After talking with Jim, I called the Sheriff to see what needed to be done. Since he was already dead, I was looking for the “non-emergency” phone number, but I couldn’t find one, so I called 911. Turns out they consider a dead body an emergency even if it has been dead for a while, so there were great goings-on to find an available Sheriff (we don’t have many in the county). I met him on the road about 2 hours later, and we went up to the cabin to see what was what.
It was my first dead body in situ but it wasn’t as bad as I expected. Although he was half-way out the window, it looked like he had leaned out on the ledge for some fresh air, gotten comfortable and then died peacefully. The Sheriff thought the position “odd”, but knowing Adam as I did, it seemed perfectly normal and reasonable to me. I guess the Sheriff determined so as well, because the body was released to the funeral home without much ado (not at all like you see on CSI).
That left me with notifying family – his children Jerit, Jadene, Karen, Kelly and Eden, as well as sisters and close cousins. As I didn’t have all the phone numbers, it resulted in somewhat of a phone tree with the information relayed from one to the next and then that person calling me for the details. I talked on the phone with more family on New Years Eve and New Years Day than I have in months, maybe even years!
Adam was my cousin (my mother’s sister’s son) but 15 years my senior. He’d been here on the ranch for several years longer than I, living in an septagonal (7 sided) cabin he built from bits and pieces scavenged from here and there. He was proud to tell me the only thing he bought were nails. It’s actually a pretty amazing bit of construction, built a little like a ship with slanted walls (like a hull), skylights and many windows.
Adam was born August 8, 1940 (which my sister points out made him 8 on 8/8/48, which is how she remembered his birthday).
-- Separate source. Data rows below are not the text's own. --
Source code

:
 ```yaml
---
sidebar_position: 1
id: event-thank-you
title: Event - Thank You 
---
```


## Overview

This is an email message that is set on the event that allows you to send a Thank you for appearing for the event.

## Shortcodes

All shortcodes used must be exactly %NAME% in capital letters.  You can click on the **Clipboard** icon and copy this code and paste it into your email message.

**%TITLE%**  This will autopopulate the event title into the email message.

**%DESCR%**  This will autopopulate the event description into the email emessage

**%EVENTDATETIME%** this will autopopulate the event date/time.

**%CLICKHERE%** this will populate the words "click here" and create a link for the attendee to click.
Growing up in Marin County, California, he was a rebel and (by his own statement) somewhat of a juvenile delinquent. Actually, I think he was kind of proud of that, since it meant that he never really “bowed to the societal norms”. Our grandmother, Sibyl, taught him classical piano, although he took up guitar and rock ‘n roll early on. In his later life (since I’ve spent time with him here on the ranch) he tended toward the accordion and piano, and recently been playing some gigs with friends – something that made him extremely happy, I think. In the middle of his life he spent years in the Sausalito (California) houseboat community, living and working on various boats. His stories were alternately hilarious and terrifying, but it was a period of his life which he regarded with great fondness.
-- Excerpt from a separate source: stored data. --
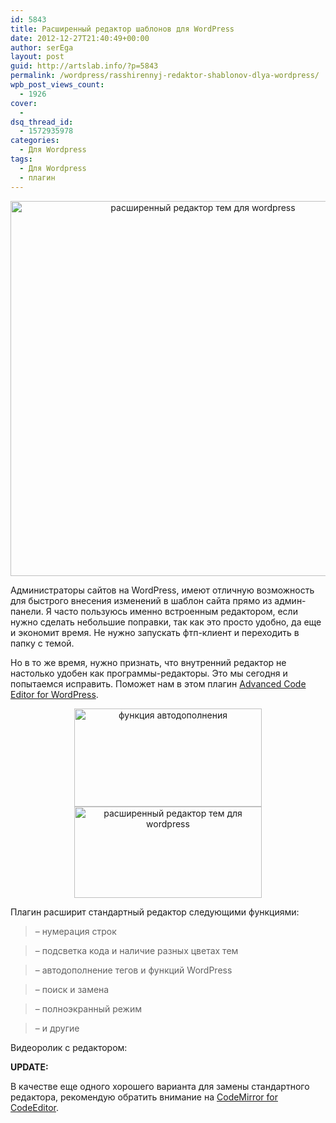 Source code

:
 ```yaml
---
id: 5843
title: Расширенный редактор шаблонов для WordPress
date: 2012-12-27T21:40:49+00:00
author: serEga
layout: post
guid: http://artslab.info/?p=5843
permalink: /wordpress/rasshirennyj-redaktor-shablonov-dlya-wordpress/
wpb_post_views_count:
  - 1926
cover:
  -
dsq_thread_id:
  - 1572935978
categories:
  - Для Wordpress
tags:
  - Для Wordpress
  - плагин
---
```

<center>
  <a href="http://googledrive.com/host/0B9lHVSSSdxdxd0hjdUdmRzY3Tjg/redaktor_tem_wordpress.jpeg"><img src="http://googledrive.com/host/0B9lHVSSSdxdxd0hjdUdmRzY3Tjg/redaktor_tem_wordpress.jpeg" width="600" alt="расширенный редактор тем для wordpress" title="redaktor_tem_wordpress" class="aligncenter size-medium wp-image-5847" srcset="http://googledrive.com/host/0B9lHVSSSdxdxd0hjdUdmRzY3Tjg/redaktor_tem_wordpress.jpeg 764w, http://googledrive.com/host/0B9lHVSSSdxdxd0hjdUdmRzY3Tjg/redaktor_tem_wordpress-300x95.jpeg 300w" sizes="(max-width: 764px) 100vw, 764px" /></a>
</center>

Администраторы сайтов на WordPress, имеют отличную возможность для быстрого внесения изменений в шаблон сайта прямо из админ-панели. Я часто пользуюсь именно встроенным редактором, если нужно сделать небольшие поправки, так как это просто удобно, да еще и экономит время. Не нужно запускать фтп-клиент и переходить в папку с темой.

Но в то же время, нужно признать, что внутренний редактор не настолько удобен как программы-редакторы. Это мы сегодня и попытаемся исправить. Поможет нам в этом плагин [Advanced Code Editor for WordPress](http://wordpress.org/extend/plugins/advanced-code-editor/).

<!--more-->





<center>
  <a href="http://googledrive.com/host/0B9lHVSSSdxdxd0hjdUdmRzY3Tjg/avtodopolnenie.png"><img src="http://googledrive.com/host/0B9lHVSSSdxdxd0hjdUdmRzY3Tjg/avtodopolnenie-300x157.png" alt="функция автодополнения" title="avtodopolnenie" width="300" height="157" class="aligncenter size-medium wp-image-5845" srcset="http://googledrive.com/host/0B9lHVSSSdxdxd0hjdUdmRzY3Tjg/avtodopolnenie-300x157.png 300w, http://googledrive.com/host/0B9lHVSSSdxdxd0hjdUdmRzY3Tjg/avtodopolnenie.png 730w" sizes="(max-width: 300px) 100vw, 300px" /></a><br /> <a href="http://googledrive.com/host/0B9lHVSSSdxdxd0hjdUdmRzY3Tjg/rashirennie_redaktor_wordpress.png"><img src="http://googledrive.com/host/0B9lHVSSSdxdxd0hjdUdmRzY3Tjg/rashirennie_redaktor_wordpress-300x146.png" alt="расширенный редактор тем для wordpress" title="rashirennie_redaktor_wordpress" width="300" height="146" class="aligncenter size-medium wp-image-5844" srcset="http://googledrive.com/host/0B9lHVSSSdxdxd0hjdUdmRzY3Tjg/rashirennie_redaktor_wordpress-300x146.png 300w, http://googledrive.com/host/0B9lHVSSSdxdxd0hjdUdmRzY3Tjg/rashirennie_redaktor_wordpress-1024x498.png 1024w, http://googledrive.com/host/0B9lHVSSSdxdxd0hjdUdmRzY3Tjg/rashirennie_redaktor_wordpress.png 1563w" sizes="(max-width: 300px) 100vw, 300px" /></a>
</center>

Плагин расширит стандартный редактор следующими функциями:

> &#8211; нумерация строк

> &#8211; подсветка кода и наличие разных цветах тем

> &#8211; автодополнение тегов и функций WordPress

> &#8211; поиск и замена

> &#8211; полноэкранный режим

> &#8211; и другие

Видеоролик с редактором:



**UPDATE:**

В качестве еще одного хорошего варианта для замены стандартного редактора, рекомендую обратить внимание на <a href="http://wordpress.org/extend/plugins/codemirror-for-codeeditor/" target="_blank">CodeMirror for CodeEditor</a>.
My cousin Adam was a unique man (which you may have guessed from the picture). He didn’t believe in soap (and me being a soapmaker!), laundry or haircuts except for very special occasions. When he’d come up for holidays he always professed to “eat like a bird” and that he was “not hungry” … and then proceed to eat several platefuls of food and dessert and then take home some of the leftovers “for later.” Even so, was thin as a rail, hardly ever sick, and exceptionally strong and agile for a man his age.
As for me, I have mixed emotions about his being gone. For a couple of years now he’s been cleaning up and getting rid of things, like he was expecting something to happen. Lately I’ve been trepidatious about going to the cabin … would this be the time I found him gone?
I don’t feel sad, exactly, but more like there’s a space where all that character and personality should be. There’s nothing like it to fill that place and probably never will be.
My cousin Adam was uniquely Adam, an odd and special man, and somewhat surprisingly, I already find that I miss him.